▶ [WHAT YOU HAVE TO DO]: Every entry below is to be retyped exactly as it stands.

▶ [Dataset entries]:
--------------------

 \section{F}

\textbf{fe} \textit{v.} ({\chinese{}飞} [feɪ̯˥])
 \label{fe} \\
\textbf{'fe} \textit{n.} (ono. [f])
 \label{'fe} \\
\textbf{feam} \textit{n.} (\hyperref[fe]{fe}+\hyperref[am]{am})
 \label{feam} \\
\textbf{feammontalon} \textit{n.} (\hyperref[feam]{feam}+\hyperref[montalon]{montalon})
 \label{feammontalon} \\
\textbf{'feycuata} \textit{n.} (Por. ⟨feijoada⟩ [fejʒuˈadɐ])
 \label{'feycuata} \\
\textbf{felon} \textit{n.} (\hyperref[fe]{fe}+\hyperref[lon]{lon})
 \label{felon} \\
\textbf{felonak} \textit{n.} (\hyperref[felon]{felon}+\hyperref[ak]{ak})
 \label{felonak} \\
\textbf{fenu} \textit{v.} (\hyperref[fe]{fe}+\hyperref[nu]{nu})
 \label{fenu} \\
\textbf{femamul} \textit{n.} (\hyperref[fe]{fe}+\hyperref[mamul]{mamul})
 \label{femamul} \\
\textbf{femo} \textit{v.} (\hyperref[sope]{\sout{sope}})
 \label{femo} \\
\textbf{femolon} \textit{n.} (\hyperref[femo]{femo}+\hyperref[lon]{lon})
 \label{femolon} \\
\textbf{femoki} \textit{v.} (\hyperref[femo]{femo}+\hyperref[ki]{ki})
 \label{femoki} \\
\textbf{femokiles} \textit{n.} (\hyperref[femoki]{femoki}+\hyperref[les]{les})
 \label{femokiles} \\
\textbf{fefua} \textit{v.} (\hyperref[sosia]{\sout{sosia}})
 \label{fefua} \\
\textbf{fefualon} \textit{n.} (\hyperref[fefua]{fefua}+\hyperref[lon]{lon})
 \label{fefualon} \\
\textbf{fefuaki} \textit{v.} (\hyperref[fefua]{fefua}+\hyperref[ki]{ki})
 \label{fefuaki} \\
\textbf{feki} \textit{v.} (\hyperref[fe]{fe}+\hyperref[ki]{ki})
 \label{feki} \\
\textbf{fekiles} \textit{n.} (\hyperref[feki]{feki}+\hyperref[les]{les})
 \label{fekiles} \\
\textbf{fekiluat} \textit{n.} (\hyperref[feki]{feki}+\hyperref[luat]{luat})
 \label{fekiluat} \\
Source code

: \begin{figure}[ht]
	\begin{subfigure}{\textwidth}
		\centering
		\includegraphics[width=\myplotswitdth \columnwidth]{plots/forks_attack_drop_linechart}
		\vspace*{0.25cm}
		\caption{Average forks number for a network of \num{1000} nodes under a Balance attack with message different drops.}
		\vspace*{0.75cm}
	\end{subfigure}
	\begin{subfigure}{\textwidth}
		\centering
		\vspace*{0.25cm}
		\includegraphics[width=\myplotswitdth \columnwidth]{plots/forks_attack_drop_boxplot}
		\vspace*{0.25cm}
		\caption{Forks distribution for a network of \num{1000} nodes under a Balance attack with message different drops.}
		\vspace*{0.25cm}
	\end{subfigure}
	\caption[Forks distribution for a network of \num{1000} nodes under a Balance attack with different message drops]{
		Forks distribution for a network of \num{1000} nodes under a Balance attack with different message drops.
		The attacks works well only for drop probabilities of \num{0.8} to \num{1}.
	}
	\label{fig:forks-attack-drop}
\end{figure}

--------------------

▶ [RESPONSE]:
 \section{F}

\textbf{fe} \textit{v.} ({\chinese{}飞} [feɪ̯˥])
 \label{fe} \\
\textbf{'fe} \textit{n.} (ono. [f])
 \label{'fe} \\
\textbf{feam} \textit{n.} (\hyperref[fe]{fe}+\hyperref[am]{am})
 \label{feam} \\
\textbf{feammontalon} \textit{n.} (\hyperref[feam]{feam}+\hyperref[montalon]{montalon})
 \label{feammontalon} \\
\textbf{'feycuata} \textit{n.} (Por. ⟨feijoada⟩ [fejʒuˈadɐ])
 \label{'feycuata} \\
\textbf{felon} \textit{n.} (\hyperref[fe]{fe}+\hyperref[lon]{lon})
 \label{felon} \\
\textbf{felonak} \textit{n.} (\hyperref[felon]{felon}+\hyperref[ak]{ak})
 \label{felonak} \\
\textbf{fenu} \textit{v.} (\hyperref[fe]{fe}+\hyperref[nu]{nu})
 \label{fenu} \\
\textbf{femamul} \textit{n.} (\hyperref[fe]{fe}+\hyperref[mamul]{mamul})
 \label{femamul} \\
\textbf{femo} \textit{v.} (\hyperref[sope]{\sout{sope}})
 \label{femo} \\
\textbf{femolon} \textit{n.} (\hyperref[femo]{femo}+\hyperref[lon]{lon})
 \label{femolon} \\
\textbf{femoki} \textit{v.} (\hyperref[femo]{femo}+\hyperref[ki]{ki})
 \label{femoki} \\
\textbf{femokiles} \textit{n.} (\hyperref[femoki]{femoki}+\hyperref[les]{les})
 \label{femokiles} \\
\textbf{fefua} \textit{v.} (\hyperref[sosia]{\sout{sosia}})
 \label{fefua} \\
\textbf{fefualon} \textit{n.} (\hyperref[fefua]{fefua}+\hyperref[lon]{lon})
 \label{fefualon} \\
\textbf{fefuaki} \textit{v.} (\hyperref[fefua]{fefua}+\hyperref[ki]{ki})
 \label{fefuaki} \\
\textbf{feki} \textit{v.} (\hyperref[fe]{fe}+\hyperref[ki]{ki})
 \label{feki} \\
\textbf{fekiles} \textit{n.} (\hyperref[feki]{feki}+\hyperref[les]{les})
 \label{fekiles} \\
\textbf{fekiluat} \textit{n.} (\hyperref[feki]{feki}+\hyperref[luat]{luat})
 \label{fekiluat} \\
Source code

: \begin{figure}[ht]
	\begin{subfigure}{\textwidth}
		\centering
		\includegraphics[width=\myplotswitdth \columnwidth]{plots/forks_attack_drop_linechart}
		\vspace*{0.25cm}
		\caption{Average forks number for a network of \num{1000} nodes under a Balance attack with message different drops.}
		\vspace*{0.75cm}
	\end{subfigure}
	\begin{subfigure}{\textwidth}
		\centering
		\vspace*{0.25cm}
		\includegraphics[width=\myplotswitdth \columnwidth]{plots/forks_attack_drop_boxplot}
		\vspace*{0.25cm}
		\caption{Forks distribution for a network of \num{1000} nodes under a Balance attack with message different drops.}
		\vspace*{0.25cm}
	\end{subfigure}
	\caption[Forks distribution for a network of \num{1000} nodes under a Balance attack with different message drops]{
		Forks distribution for a network of \num{1000} nodes under a Balance attack with different message drops.
		The attacks works well only for drop probabilities of \num{0.8} to \num{1}.
	}
	\label{fig:forks-attack-drop}
\end{figure}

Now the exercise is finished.